Investidores institucionais que têm obrigação de manter remunerações mínimas expressivas, terão que buscar rentabilidade. Os preços tanto dos papéis de renda fixa quanto da bolsa brasileira, hoje, são tão baixos, que embutem uma rentabilidade extraordinária. Mas o risco também é visto como muito alto, até porque muitos investidores continuam temendo uma moratória brasileira. Se a ambição vencer o medo, o Brasil será uma boa opção de ganhos.
O segundo fator é que a atração dos Estados Unidos para os capitais internacionais vem decrescendo fortemente. Em junho deste ano, segundo o BBV, havia um "gap" no balanço de pagamentos americano de US$ 185 bilhões, ou seja, muito menos financiamento disponível do que o necessário. A Europa tampouco é atraente hoje como opção.
Alguns países emergentes continuam atraindo recursos. Outra vez, se o Brasil vencer as desconfianças, pode entrar na lista. Hoje, a situação está longe disto. O balanço de pagamentos brasileiro, excluído o dinheiro do FMI, foi deficitário em US$ 6,6 bilhões nos 12 meses encerrados em setembro. A boa notícia é que o déficit em conta corrente brasileiro está caindo fortemente.

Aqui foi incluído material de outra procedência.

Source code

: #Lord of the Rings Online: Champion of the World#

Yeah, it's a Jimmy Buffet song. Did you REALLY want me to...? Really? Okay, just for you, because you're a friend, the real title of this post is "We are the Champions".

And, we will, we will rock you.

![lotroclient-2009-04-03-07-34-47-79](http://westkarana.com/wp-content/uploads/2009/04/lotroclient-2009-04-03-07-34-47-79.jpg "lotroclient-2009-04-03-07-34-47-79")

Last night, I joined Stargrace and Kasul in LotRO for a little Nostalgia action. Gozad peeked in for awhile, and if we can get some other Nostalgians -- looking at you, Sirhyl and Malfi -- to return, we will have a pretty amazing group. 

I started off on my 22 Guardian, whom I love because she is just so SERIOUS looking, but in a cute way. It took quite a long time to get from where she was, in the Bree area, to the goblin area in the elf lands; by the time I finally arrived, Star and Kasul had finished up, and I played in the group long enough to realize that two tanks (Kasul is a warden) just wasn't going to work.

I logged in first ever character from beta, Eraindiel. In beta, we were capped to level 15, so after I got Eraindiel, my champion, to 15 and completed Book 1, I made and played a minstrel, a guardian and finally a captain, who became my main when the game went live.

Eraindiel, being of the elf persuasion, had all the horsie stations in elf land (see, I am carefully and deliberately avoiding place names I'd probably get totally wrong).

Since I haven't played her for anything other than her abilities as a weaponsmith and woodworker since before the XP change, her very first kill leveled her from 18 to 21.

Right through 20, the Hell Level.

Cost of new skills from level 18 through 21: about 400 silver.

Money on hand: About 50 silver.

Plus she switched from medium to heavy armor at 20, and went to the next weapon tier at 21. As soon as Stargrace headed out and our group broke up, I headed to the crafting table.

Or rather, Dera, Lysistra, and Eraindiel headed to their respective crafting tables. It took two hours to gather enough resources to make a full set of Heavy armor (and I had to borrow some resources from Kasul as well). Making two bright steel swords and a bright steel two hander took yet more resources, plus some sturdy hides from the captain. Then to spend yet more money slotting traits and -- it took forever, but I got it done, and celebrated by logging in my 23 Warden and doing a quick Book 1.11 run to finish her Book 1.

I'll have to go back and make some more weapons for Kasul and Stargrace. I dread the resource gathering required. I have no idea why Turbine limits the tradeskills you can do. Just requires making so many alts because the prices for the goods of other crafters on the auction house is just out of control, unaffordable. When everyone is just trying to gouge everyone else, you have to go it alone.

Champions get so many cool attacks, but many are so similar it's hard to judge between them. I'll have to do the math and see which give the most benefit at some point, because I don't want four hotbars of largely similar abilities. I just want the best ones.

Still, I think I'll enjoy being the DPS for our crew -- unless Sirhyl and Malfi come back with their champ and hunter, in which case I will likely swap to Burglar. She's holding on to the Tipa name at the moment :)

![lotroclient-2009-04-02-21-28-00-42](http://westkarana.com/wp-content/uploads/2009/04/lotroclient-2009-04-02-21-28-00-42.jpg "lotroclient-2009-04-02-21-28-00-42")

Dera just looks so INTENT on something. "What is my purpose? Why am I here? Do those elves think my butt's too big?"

De todo modo, o Brasil ainda é um dos poucos emergentes com déficit expressivo em conta corrente. Em 12 meses até setembro, pelos dados do BBV, só o México tinha déficit maior que o do Brasil (US$ 16 bilhões), numa lista dos 24 principais emergentes. Os únicos outros emergentes com déficits eram Polônia (US$ 6,4 bilhões), Israel (US$ 2,6 bilhões), Hungria (US$ 2,4 bilhões), República Checa (US$ 2,3 bilhões), Colômbia (US$ 1,4 bilhão), Peru (US$ 1 bilhão), Chile (US$ 600 milhões) e África do Sul (US$ 300 milhões).
Mesmo que o déficit em conta corrente do Brasil caia para US$ 5 bilhões em 2003, o que seria uma melhora excepcional, continuará destoando da maioria dos emergentes. Não será complicado financiar a rolagem do principal da dívida externa pública, cerca de US$ 5 bilhões, mas a rolagem do setor privado depende da redução do risco país para 800 pontos ou perto disto.
A terceira potencial boa notícia são as previsões gerais, do FMI, do Banco para Compensações Internacionais (BIS) e dos bancos privados de que o fluxo privado para emergentes, em 2003, será um pouco melhor do que este ano. Algum dinheiro para financiar o Brasil e aliviar o câmbio haverá, se o país conseguir restabelecer a confiança. Esta batalha está só começando.